Crypto
Bitcoin spot ETFs and the halal question, revisited
Read our methodology and editorial policy.
Spot Bitcoin ETFs from issuers like BlackRock and Fidelity now hold hundreds of billions in assets. Many Muslim investors who previously avoided crypto exchanges are asking whether buying the ETF through a normal brokerage is a cleaner path.
The underlying is still the deciding factor
A spot ETF tracks the price of actual Bitcoin held in custody. The shariah analysis of the wrapper inherits the analysis of the underlying. If the contemporary scholars you follow consider Bitcoin itself an acceptable digital asset (most major bodies now do, with conditions), the spot ETF can be considered along the same lines.
If your reference scholars still classify Bitcoin as impermissible because of lack of intrinsic value or excessive volatility, the ETF wrapper does not rehabilitate it.
Where ETFs do change the picture
Buying through a regulated brokerage avoids exchange-level concerns about commingled custody and margin lending.
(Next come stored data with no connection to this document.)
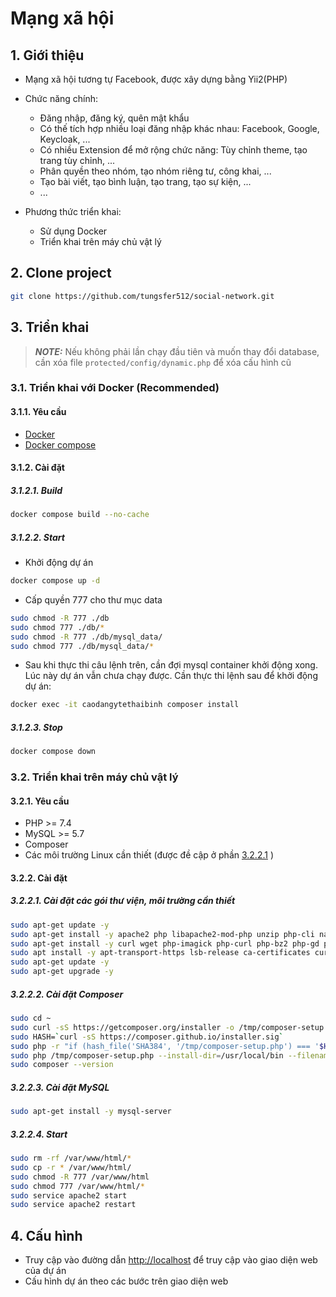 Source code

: # Mạng xã hội

## 1. Giới thiệu

- Mạng xã hội tương tự Facebook, được xây dựng bằng Yii2(PHP)
- Chức năng chính:

  - Đăng nhập, đăng ký, quên mật khẩu
  - Có thế tích hợp nhiều loại đăng nhập khác nhau: Facebook, Google, Keycloak, ...
  - Có nhiều Extension để mở rộng chức năng: Tùy chỉnh theme, tạo trang tùy chỉnh, ...
  - Phân quyền theo nhóm, tạo nhóm riêng tư, công khai, ...
  - Tạo bài viết, tạo bình luận, tạo trang, tạo sự kiện, ...
  - ...
- Phương thức triển khai:

  - Sử dụng Docker
  - Triển khai trên máy chủ vật lý

## 2. Clone project

```bash
git clone https://github.com/tungsfer512/social-network.git
```

## 3. Triển khai

> **_NOTE:_** Nếu không phải lần chạy đầu tiên và muốn thay đổi database, cần xóa file `protected/config/dynamic.php` để xóa cấu hình cũ

### 3.1. Triển khai với Docker (Recommended)

#### 3.1.1. Yêu cầu

- [Docker](https://docs.docker.com/get-docker/)
- [Docker compose](https://docs.docker.com/compose/install/)

#### 3.1.2. Cài đặt

##### 3.1.2.1. Build

```bash
docker compose build --no-cache
```

##### 3.1.2.2. Start

- Khởi động dự án

```bash
docker compose up -d
```

- Cấp quyền 777 cho thư mục data

```bash
sudo chmod -R 777 ./db
sudo chmod 777 ./db/*
sudo chmod -R 777 ./db/mysql_data/
sudo chmod 777 ./db/mysql_data/*
```

- Sau khi thực thi câu lệnh trên, cần đợi mysql container khởi động xong. Lúc này dự án vẫn chưa chạy được. Cần thực thi lệnh sau để khởi động dự án:

```bash
docker exec -it caodangytethaibinh composer install
```

##### 3.1.2.3. Stop

```bash
docker compose down
```

### 3.2. Triển khai trên máy chủ vật lý

#### 3.2.1. Yêu cầu

- PHP >= 7.4
- MySQL >= 5.7
- Composer
- Các môi trường Linux cần thiết (được đề cập ở phần [3.2.2.1](#3221-cài-đặt-các-gói-thư-viện-môi-trường-cần-thiết) )

#### 3.2.2. Cài đặt

##### 3.2.2.1. Cài đặt các gói thư viện, môi trường cần thiết

```bash
sudo apt-get update -y
sudo apt-get install -y apache2 php libapache2-mod-php unzip php-cli nano apache2-utils 
sudo apt-get install -y curl wget php-imagick php-curl php-bz2 php-gd php-intl php-mbstring php-mysql php-zip php-apcu php-xml php-ldap php-dom php-simplexml
sudo apt install -y apt-transport-https lsb-release ca-certificates curl dirmngr gnupg
sudo apt-get update -y
sudo apt-get upgrade -y
```

##### 3.2.2.2. Cài đặt Composer

```bash
sudo cd ~
sudo curl -sS https://getcomposer.org/installer -o /tmp/composer-setup.php
sudo HASH=`curl -sS https://composer.github.io/installer.sig`
sudo php -r "if (hash_file('SHA384', '/tmp/composer-setup.php') === '$HASH') { echo 'Installer verified'; } else { echo 'Installer corrupt'; unlink('composer-setup.php'); } echo PHP_EOL;"
sudo php /tmp/composer-setup.php --install-dir=/usr/local/bin --filename=composer
sudo composer --version
```

##### 3.2.2.3. Cài đặt MySQL

```bash
sudo apt-get install -y mysql-server
```

##### 3.2.2.4. Start

```bash
sudo rm -rf /var/www/html/*
sudo cp -r * /var/www/html/
sudo chmod -R 777 /var/www/html
sudo chmod 777 /var/www/html/*
sudo service apache2 start
sudo service apache2 restart
```

## 4. Cấu hình

- Truy cập vào đường dẫn [http://localhost](http://localhost) để truy cập vào giao diện web của dự án
- Cấu hình dự án theo các bước trên giao diện web
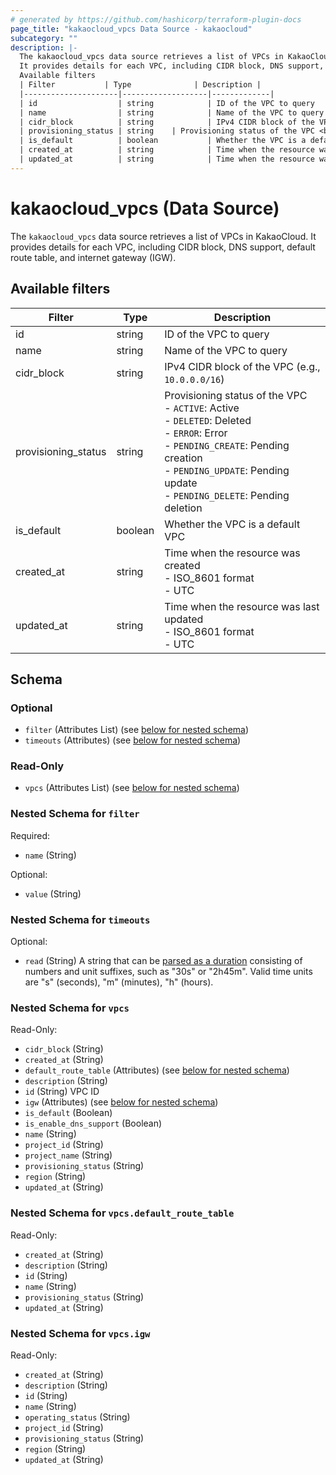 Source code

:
 ```yaml
---
# generated by https://github.com/hashicorp/terraform-plugin-docs
page_title: "kakaocloud_vpcs Data Source - kakaocloud"
subcategory: ""
description: |-
  The kakaocloud_vpcs data source retrieves a list of VPCs in KakaoCloud.
  It provides details for each VPC, including CIDR block, DNS support, default route table, and internet gateway (IGW).
  Available filters
  | Filter           | Type              | Description |
  |---------------------|-------------------|-------------|
  | id                  | string            | ID of the VPC to query  |
  | name                | string            | Name of the VPC to query |
  | cidr_block          | string            | IPv4 CIDR block of the VPC (e.g., `10.0.0.0/16`) |
  | provisioning_status | string    | Provisioning status of the VPC <br>- `ACTIVE`: Active <br>- `DELETED`: Deleted <br>- `ERROR`: Error <br>- `PENDING_CREATE`: Pending creation <br>- `PENDING_UPDATE`: Pending update <br>- `PENDING_DELETE`: Pending deletion |
  | is_default          | boolean           | Whether the VPC is a default VPC |
  | created_at          | string            | Time when the resource was created <br>- ISO_8601 format <br>- UTC |
  | updated_at          | string            | Time when the resource was last updated <br>- ISO_8601 format <br>- UTC |
---
```


# kakaocloud_vpcs (Data Source)

The `kakaocloud_vpcs` data source retrieves a list of VPCs in KakaoCloud.
It provides details for each VPC, including CIDR block, DNS support, default route table, and internet gateway (IGW).

## Available filters

| Filter           | Type              | Description |
|---------------------|-------------------|-------------|
| id                  | string            | ID of the VPC to query  |
| name                | string            | Name of the VPC to query |
| cidr_block          | string            | IPv4 CIDR block of the VPC (e.g., `10.0.0.0/16`) |
| provisioning_status | string    | Provisioning status of the VPC <br>- `ACTIVE`: Active <br>- `DELETED`: Deleted <br>- `ERROR`: Error <br>- `PENDING_CREATE`: Pending creation <br>- `PENDING_UPDATE`: Pending update <br>- `PENDING_DELETE`: Pending deletion |
| is_default          | boolean           | Whether the VPC is a default VPC |
| created_at          | string            | Time when the resource was created <br>- ISO_8601 format <br>- UTC |
| updated_at          | string            | Time when the resource was last updated <br>- ISO_8601 format <br>- UTC |



<!-- schema generated by tfplugindocs -->
## Schema

### Optional

- `filter` (Attributes List) (see [below for nested schema](#nestedatt--filter))
- `timeouts` (Attributes) (see [below for nested schema](#nestedatt--timeouts))

### Read-Only

- `vpcs` (Attributes List) (see [below for nested schema](#nestedatt--vpcs))

<a id="nestedatt--filter"></a>
### Nested Schema for `filter`

Required:

- `name` (String)

Optional:

- `value` (String)


<a id="nestedatt--timeouts"></a>
### Nested Schema for `timeouts`

Optional:

- `read` (String) A string that can be [parsed as a duration](https://pkg.go.dev/time#ParseDuration) consisting of numbers and unit suffixes, such as "30s" or "2h45m". Valid time units are "s" (seconds), "m" (minutes), "h" (hours).


<a id="nestedatt--vpcs"></a>
### Nested Schema for `vpcs`

Read-Only:

- `cidr_block` (String)
- `created_at` (String)
- `default_route_table` (Attributes) (see [below for nested schema](#nestedatt--vpcs--default_route_table))
- `description` (String)
- `id` (String) VPC ID
- `igw` (Attributes) (see [below for nested schema](#nestedatt--vpcs--igw))
- `is_default` (Boolean)
- `is_enable_dns_support` (Boolean)
- `name` (String)
- `project_id` (String)
- `project_name` (String)
- `provisioning_status` (String)
- `region` (String)
- `updated_at` (String)

<a id="nestedatt--vpcs--default_route_table"></a>
### Nested Schema for `vpcs.default_route_table`

Read-Only:

- `created_at` (String)
- `description` (String)
- `id` (String)
- `name` (String)
- `provisioning_status` (String)
- `updated_at` (String)


<a id="nestedatt--vpcs--igw"></a>
### Nested Schema for `vpcs.igw`

Read-Only:

- `created_at` (String)
- `description` (String)
- `id` (String)
- `name` (String)
- `operating_status` (String)
- `project_id` (String)
- `provisioning_status` (String)
- `region` (String)
- `updated_at` (String)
You also avoid the riba exposure of crypto products that quietly route idle balances into interest-bearing lending pools.
On the other hand, futures-based Bitcoin ETFs (which were the only option pre-2024) carry the same gharar and maysir issues as any futures contract and are generally not acceptable.
- Spot ETF, no margin, long-only — inherits the ruling of the underlying.
- Futures ETF — separate, stricter analysis; usually not permissible.
- Leveraged 2x / 3x ETF — speculative, not acceptable.
The takeaway
The ETF wrapper does not change Bitcoin's shariah status. It can, however, remove some of the riskier mechanics around exchange custody and lending, which is why some Muslim investors prefer it.